→ **Requirement**
After finding the line with "分题型比较采用各类论文内部的章节、连接词和模型组论文检出数，不将某个模型词" in the data below, set down exactly each line through the one with "分支。作者不急于给算法名，而是先写观察、冲突或单调关系，再自然地落到求解方法。", inclusive, and stop there.

[[ Given data open ]]

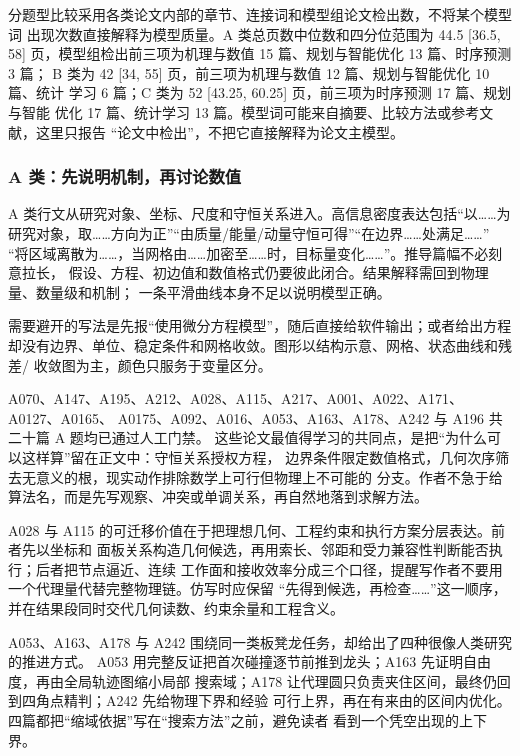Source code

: \documentclass[UTF8,a4paper,12pt]{ctexart}
\begin{document}
分题型比较采用各类论文内部的章节、连接词和模型组论文检出数，不将某个模型词
出现次数直接解释为模型质量。A 类总页数中位数和四分位范围为 44.5 [36.5, 58]
页，模型组检出前三项为机理与数值 15 篇、规划与智能优化 13 篇、时序预测 3 篇；
B 类为 42 [34, 55] 页，前三项为机理与数值 12 篇、规划与智能优化 10 篇、统计
学习 6 篇；C 类为 52 [43.25, 60.25] 页，前三项为时序预测 17 篇、规划与智能
优化 17 篇、统计学习 13 篇。模型词可能来自摘要、比较方法或参考文献，这里只报告
“论文中检出”，不把它直接解释为论文主模型。

\subsubsection{A 类：先说明机制，再讨论数值}

A 类行文从研究对象、坐标、尺度和守恒关系进入。高信息密度表达包括“以……为
研究对象，取……方向为正”“由质量/能量/动量守恒可得”“在边界……处满足……”
“将区域离散为……，当网格由……加密至……时，目标量变化……”。推导篇幅不必刻意拉长，
假设、方程、初边值和数值格式仍要彼此闭合。结果解释需回到物理量、数量级和机制；
一条平滑曲线本身不足以说明模型正确。

需要避开的写法是先报“使用微分方程模型”，随后直接给软件输出；或者给出方程
却没有边界、单位、稳定条件和网格收敛。图形以结构示意、网格、状态曲线和残差/
收敛图为主，颜色只服务于变量区分。

A070、A147、A195、A212、A028、A115、A217、A001、A022、A171、A0127、A0165、
A0175、A092、A016、A053、A163、A178、A242 与 A196 共二十篇 A 题均已通过人工门禁。
这些论文最值得学习的共同点，是把“为什么可以这样算”留在正文中：守恒关系授权方程，
边界条件限定数值格式，几何次序筛去无意义的根，现实动作排除数学上可行但物理上不可能的
分支。作者不急于给算法名，而是先写观察、冲突或单调关系，再自然地落到求解方法。

A028 与 A115 的可迁移价值在于把理想几何、工程约束和执行方案分层表达。前者先以坐标和
面板关系构造几何候选，再用索长、邻距和受力兼容性判断能否执行；后者把节点逼近、连续
工作面和接收效率分成三个口径，提醒写作者不要用一个代理量代替完整物理链。仿写时应保留
“先得到候选，再检查……”这一顺序，并在结果段同时交代几何读数、约束余量和工程含义。

A053、A163、A178 与 A242 围绕同一类板凳龙任务，却给出了四种很像人类研究的推进方式。
A053 用完整反证把首次碰撞逐节前推到龙头；A163 先证明自由度，再由全局轨迹图缩小局部
搜索域；A178 让代理圆只负责夹住区间，最终仍回到四角点精判；A242 先给物理下界和经验
可行上界，再在有来由的区间内优化。四篇都把“缩域依据”写在“搜索方法”之前，避免读者
看到一个凭空出现的上下界。
\end{document}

[[ Given data closed ]]

→ **Expected answer**
分题型比较采用各类论文内部的章节、连接词和模型组论文检出数，不将某个模型词
出现次数直接解释为模型质量。A 类总页数中位数和四分位范围为 44.5 [36.5, 58]
页，模型组检出前三项为机理与数值 15 篇、规划与智能优化 13 篇、时序预测 3 篇；
B 类为 42 [34, 55] 页，前三项为机理与数值 12 篇、规划与智能优化 10 篇、统计
学习 6 篇；C 类为 52 [43.25, 60.25] 页，前三项为时序预测 17 篇、规划与智能
优化 17 篇、统计学习 13 篇。模型词可能来自摘要、比较方法或参考文献，这里只报告
“论文中检出”，不把它直接解释为论文主模型。

\subsubsection{A 类：先说明机制，再讨论数值}

A 类行文从研究对象、坐标、尺度和守恒关系进入。高信息密度表达包括“以……为
研究对象，取……方向为正”“由质量/能量/动量守恒可得”“在边界……处满足……”
“将区域离散为……，当网格由……加密至……时，目标量变化……”。推导篇幅不必刻意拉长，
假设、方程、初边值和数值格式仍要彼此闭合。结果解释需回到物理量、数量级和机制；
一条平滑曲线本身不足以说明模型正确。

需要避开的写法是先报“使用微分方程模型”，随后直接给软件输出；或者给出方程
却没有边界、单位、稳定条件和网格收敛。图形以结构示意、网格、状态曲线和残差/
收敛图为主，颜色只服务于变量区分。

A070、A147、A195、A212、A028、A115、A217、A001、A022、A171、A0127、A0165、
A0175、A092、A016、A053、A163、A178、A242 与 A196 共二十篇 A 题均已通过人工门禁。
这些论文最值得学习的共同点，是把“为什么可以这样算”留在正文中：守恒关系授权方程，
边界条件限定数值格式，几何次序筛去无意义的根，现实动作排除数学上可行但物理上不可能的
分支。作者不急于给算法名，而是先写观察、冲突或单调关系，再自然地落到求解方法。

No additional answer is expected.